Switches the runtime off the in-tree nvisy-{core,context,pattern,ner,llm,codec,toolkit} crates and onto the upstream elide toolkit, then builds the engine — multi-tenant resource registry + run orchestrator — on top of it.

End-state on this branch:

elide is a workspace dep (elide, elide-core, elide-ner, elide-ocr).

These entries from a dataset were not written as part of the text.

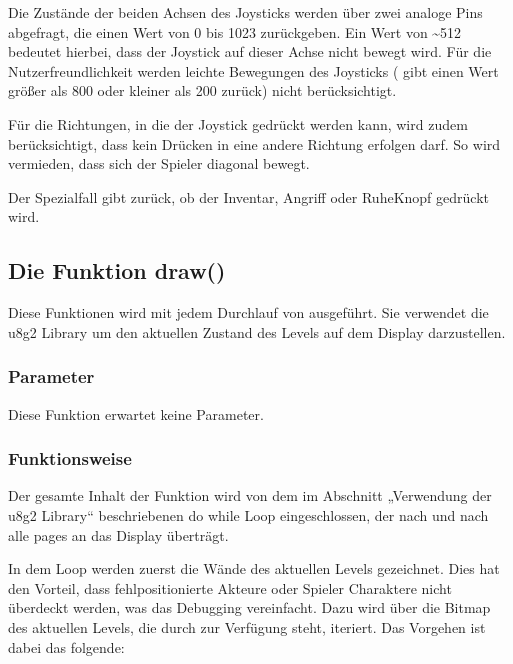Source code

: \documentclass[letterpaper,10pt,ngerman]{sphinxmanual}
\let\sphinxpxdimen\pdfpxdimen\else\newdimen\sphinxpxdimen
\begin{document}
Die Zustände der beiden Achsen des Joysticks
werden über zwei analoge Pins abgefragt, die einen Wert von 0 bis 1023
zurückgeben. Ein Wert von \textasciitilde{}512 bedeutet hierbei, dass der Joystick auf dieser
Achse nicht bewegt wird. Für die Nutzerfreundlichkeit werden leichte Bewegungen
des Joysticks ( gibt einen Wert größer als 800 oder
kleiner als 200 zurück) nicht berücksichtigt.

Für die Richtungen, in die der Joystick gedrückt werden kann, wird zudem
berücksichtigt, dass kein Drücken in eine andere Richtung erfolgen darf. So
wird vermieden, dass sich der Spieler diagonal bewegt.

Der Spezialfall  gibt zurück, ob der Inventar\sphinxhyphen{}, Angriff\sphinxhyphen{} oder
Ruhe\sphinxhyphen{}Knopf gedrückt wird.


\subsection{Die Funktion draw()}
\label{\detokenize{programming:die-funktion-draw}}
Diese Funktionen wird mit jedem Durchlauf von  ausgeführt. Sie
verwendet die u8g2 Library um den aktuellen Zustand des Levels auf dem Display
darzustellen.


\subsubsection{Parameter}
\label{\detokenize{programming:id5}}
Diese Funktion erwartet keine Parameter.


\subsubsection{Funktionsweise}
\label{\detokenize{programming:id6}}
Der gesamte Inhalt der Funktion wird von dem im Abschnitt „Verwendung der u8g2
Library“ beschriebenen do while Loop eingeschlossen, der nach und nach alle
pages an das Display überträgt.

In dem Loop werden zuerst die Wände des aktuellen Levels gezeichnet. Dies hat
den Vorteil, dass fehlpositionierte Akteure oder Spieler Charaktere nicht
überdeckt werden, was das Debugging vereinfacht. Dazu wird über die Bitmap des
aktuellen Levels, die durch  zur Verfügung steht, iteriert. Das
Vorgehen ist dabei das folgende:

\noindent\sphinxincludegraphics[width=500\sphinxpxdimen]{{level}.png}
\end{document}
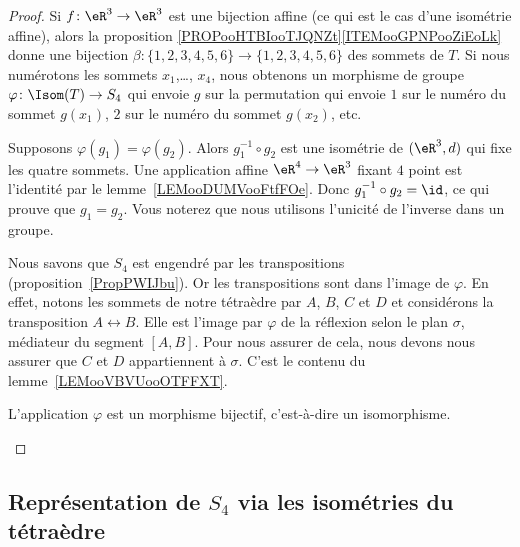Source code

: \begin{proof}
	Si \( f\colon \eR^3\to \eR^3\) est une bijection affine (ce qui est le cas d'une isométrie affine), alors la proposition \ref{PROPooHTBIooTJQNZt}\ref{ITEMooGPNPooZiEoLk} donne une bijection \( \beta\colon \{ 1,2,3,4,5,6 \}\to \{ 1,2,3,4,5,6 \}\) des sommets de \( T\). Si nous numérotons les sommets \( x_1\),\ldots, \( x_4\), nous obtenons un morphisme de groupe \( \varphi\colon \Isom(T) \to S_4\) qui envoie \( g\) sur la permutation qui envoie \( 1\) sur le numéro du sommet \( g(x_1)\), \( 2\) sur le numéro du sommet \( g(x_2)\), etc.

	\begin{subproof}
		Supposons \( \varphi(g_1)=\varphi(g_2)\). Alors \( g_1^{-1}\circ g_2\) est une isométrie de \( (\eR^3,d)\) qui fixe les quatre sommets. Une application affine \( \eR^4\to\eR^3\) fixant \( 4\) point est l'identité par le lemme~\ref{LEMooDUMVooFtfFOe}. Donc \( g_1^{-1}\circ g_2=\id\), ce qui prouve que \( g_1=g_2\). Vous noterez que nous utilisons l'unicité de l'inverse dans un groupe.


		Nous savons que \( S_4\) est engendré par les transpositions (proposition~\ref{PropPWIJbu}). Or les transpositions sont dans l'image de \( \varphi\). En effet, notons les sommets de notre tétraèdre par \( A\), \( B\), \( C\) et \( D\) et considérons la transposition \( A\leftrightarrow B\). Elle est l'image par \( \varphi\) de la réflexion selon le plan \( \sigma\), médiateur du segment \( [A,B]\). Pour nous assurer de cela, nous devons nous assurer que \( C\) et \( D\) appartiennent à \( \sigma\). C'est le contenu du lemme~\ref{LEMooVBVUooOTFFXT}.

		\spitem[Conclusion]
		L'application \( \varphi\) est un morphisme bijectif, c'est-à-dire un isomorphisme.

	\end{subproof}
\end{proof}

\subsection{Représentation de \( S_4\) via les isométries du tétraèdre}
\label{SUBSECooVEASooDUbsBh}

Recognition primitives, modality types, codec, anonymizer, and provenance all come from upstream.
nvisy-core slims to {error, health, policy, plan, schema} — primitives, modality, codec, recognition no longer live here; they come from elide-core / elide.
nvisy-engine is the new home for everything runtime-shaped:
- analyzer/ — compile a per-request AnalyzerSpec into elide::Analyzer<M> per modality (text / tabular / image / audio).
- anonymizer/ — compile Policy sets into elide::Anonymizer<M> per modality; pattern-matches single-label / single-tag Predicate shapes onto elide's indexed fast paths, falls through to with_catalog_predicate for composites.
- registry/ — RegistryHandle over fjall: six keyspaces (policies, contexts, run_headers, run_docs, run_artifacts, run_inputs) under (actor, …) keys, Arc-backed for cheap clone.
- policies/ and contexts/ — symmetric CRUD over versioned resource blobs.
- runs/ — two-phase run lifecycle: start mints a UUIDv7 run, persists inputs, fans the analyzer out per doc under futures::buffer_unordered with a hard tokio::time::timeout, then flips the header to AwaitingReview. apply resolves policies, fans the anonymiser out the same way, layers reviewer overrides as high-precedence per-entity rules in front of the policy chain (decorator pattern, first-match-wins gives them priority), writes the redacted bytes to run_artifacts, and flips the header to Applied / PartiallyApplied. override_entity lets reviewers stamp a RuleAction onto one recognised entity by id.
elide-bento is a new local crate carrying the BentoML NER + OCR backends that aren't suitable for upstream (vendor-specific).
Policy module redesign. UUID identity end-to-end. Rule carries one composable Predicate instead of the old Label/Tag/Predicate three-way kind enum. Reviewer overrides + policy rules both flow through the same Attribution slot — policy_id from the policy's UUID, reason from the rule's UUID (or the entity id for overrides) — so audits trace every redaction back to the exact rule that fired.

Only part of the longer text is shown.